San Diego, CA USA ( With prostate cancer being the most common malignancy affecting men and various treatment options available such as surgery, radiotherapy, and even active surveillance, it is important to evaluate the functional outcome effects of therapies in the context of a diverse U.S. population.   In this study from Vanderbilt University, the authors sought to evaluate outcomes following treatment for prostate cancer amongst African American (AA), Hispanic (H) and White (W) populations.

In this prospective cohort study, 3,708 men across the U.S. using SEER registries were followed after Radical prostatectomy, External Beam Radioatherapy and Active Surveillance treatments for localized prostate cancer using the self-reported EPIC-26 questionnaire at baseline, 6 months and 12 months. In the end, data was gathered from 2,338 men: 78.5% White, 13.9% African American, and 7.3% Hispanic. 

The authors found that post-treatment urinary outcomes of irritability and incontinence, bowel irritability and sexual function did not vary dramatically based by race.  Also, there were no statistically significant differences in bother with respect to urinary, bowel and sexual function based on race/ethnicity.  Next, different demographic and social factors such as T-stage, PSA, education, marital status, etc. were evaluated in a model to test the predictive function of urinary incontinence at one year.   As expected, race failed to show any predictive function, however, primary treatment selection and baseline function were shown to be the most predictive of urinary function. 
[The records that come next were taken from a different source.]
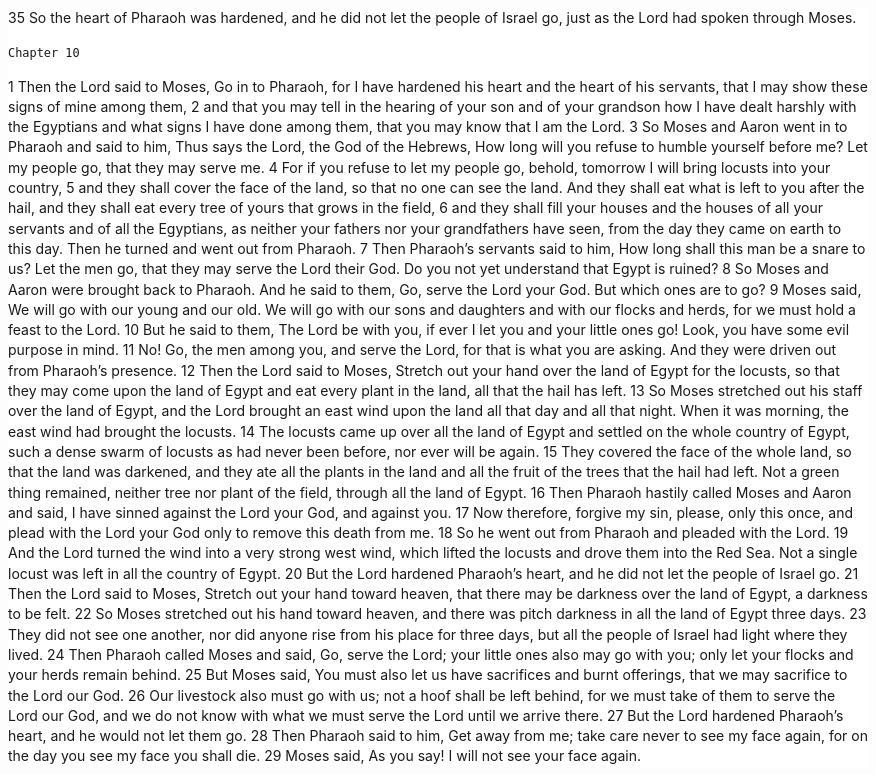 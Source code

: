 35	So the heart of Pharaoh was hardened, and he did not let the people of Israel go, just as the Lord had spoken through Moses.

	Chapter 10

1	Then the Lord said to Moses, Go in to Pharaoh, for I have hardened his heart and the heart of his servants, that I may show these signs of mine among them,
2	and that you may tell in the hearing of your son and of your grandson how I have dealt harshly with the Egyptians and what signs I have done among them, that you may know that I am the Lord.
3	So Moses and Aaron went in to Pharaoh and said to him, Thus says the Lord, the God of the Hebrews, How long will you refuse to humble yourself before me? Let my people go, that they may serve me.
4	For if you refuse to let my people go, behold, tomorrow I will bring locusts into your country,
5	and they shall cover the face of the land, so that no one can see the land. And they shall eat what is left to you after the hail, and they shall eat every tree of yours that grows in the field,
6	and they shall fill your houses and the houses of all your servants and of all the Egyptians, as neither your fathers nor your grandfathers have seen, from the day they came on earth to this day. Then he turned and went out from Pharaoh.
7	Then Pharaoh’s servants said to him, How long shall this man be a snare to us? Let the men go, that they may serve the Lord their God. Do you not yet understand that Egypt is ruined?
8	So Moses and Aaron were brought back to Pharaoh. And he said to them, Go, serve the Lord your God. But which ones are to go?
9	Moses said, We will go with our young and our old. We will go with our sons and daughters and with our flocks and herds, for we must hold a feast to the Lord.
10	But he said to them, The Lord be with you, if ever I let you and your little ones go! Look, you have some evil purpose in mind.
11	No! Go, the men among you, and serve the Lord, for that is what you are asking. And they were driven out from Pharaoh’s presence.
12	Then the Lord said to Moses, Stretch out your hand over the land of Egypt for the locusts, so that they may come upon the land of Egypt and eat every plant in the land, all that the hail has left.
13	So Moses stretched out his staff over the land of Egypt, and the Lord brought an east wind upon the land all that day and all that night. When it was morning, the east wind had brought the locusts.
14	The locusts came up over all the land of Egypt and settled on the whole country of Egypt, such a dense swarm of locusts as had never been before, nor ever will be again.
15	They covered the face of the whole land, so that the land was darkened, and they ate all the plants in the land and all the fruit of the trees that the hail had left. Not a green thing remained, neither tree nor plant of the field, through all the land of Egypt.
16	Then Pharaoh hastily called Moses and Aaron and said, I have sinned against the Lord your God, and against you.
17	Now therefore, forgive my sin, please, only this once, and plead with the Lord your God only to remove this death from me.
18	So he went out from Pharaoh and pleaded with the Lord.
19	And the Lord turned the wind into a very strong west wind, which lifted the locusts and drove them into the Red Sea. Not a single locust was left in all the country of Egypt.
20	But the Lord hardened Pharaoh’s heart, and he did not let the people of Israel go.
21	Then the Lord said to Moses, Stretch out your hand toward heaven, that there may be darkness over the land of Egypt, a darkness to be felt.
22	So Moses stretched out his hand toward heaven, and there was pitch darkness in all the land of Egypt three days.
23	They did not see one another, nor did anyone rise from his place for three days, but all the people of Israel had light where they lived.
24	Then Pharaoh called Moses and said, Go, serve the Lord; your little ones also may go with you; only let your flocks and your herds remain behind.
25	But Moses said, You must also let us have sacrifices and burnt offerings, that we may sacrifice to the Lord our God.
26	Our livestock also must go with us; not a hoof shall be left behind, for we must take of them to serve the Lord our God, and we do not know with what we must serve the Lord until we arrive there.
27	But the Lord hardened Pharaoh’s heart, and he would not let them go.
28	Then Pharaoh said to him, Get away from me; take care never to see my face again, for on the day you see my face you shall die.
29	Moses said, As you say! I will not see your face again.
The underlying hypothesis for the study stemmed from the 2004 PCOS report that African American men had improved recovery of urinary and sexual function compared to Whites after prostatectomy or radiotherapy.  The author provides that in this prospective study of a large population-based cohort encompassed a larger patient sample, inclusion of an active surveillance arm and a more updated robotic experience that could explain the lack of racial differences in outcomes in this study.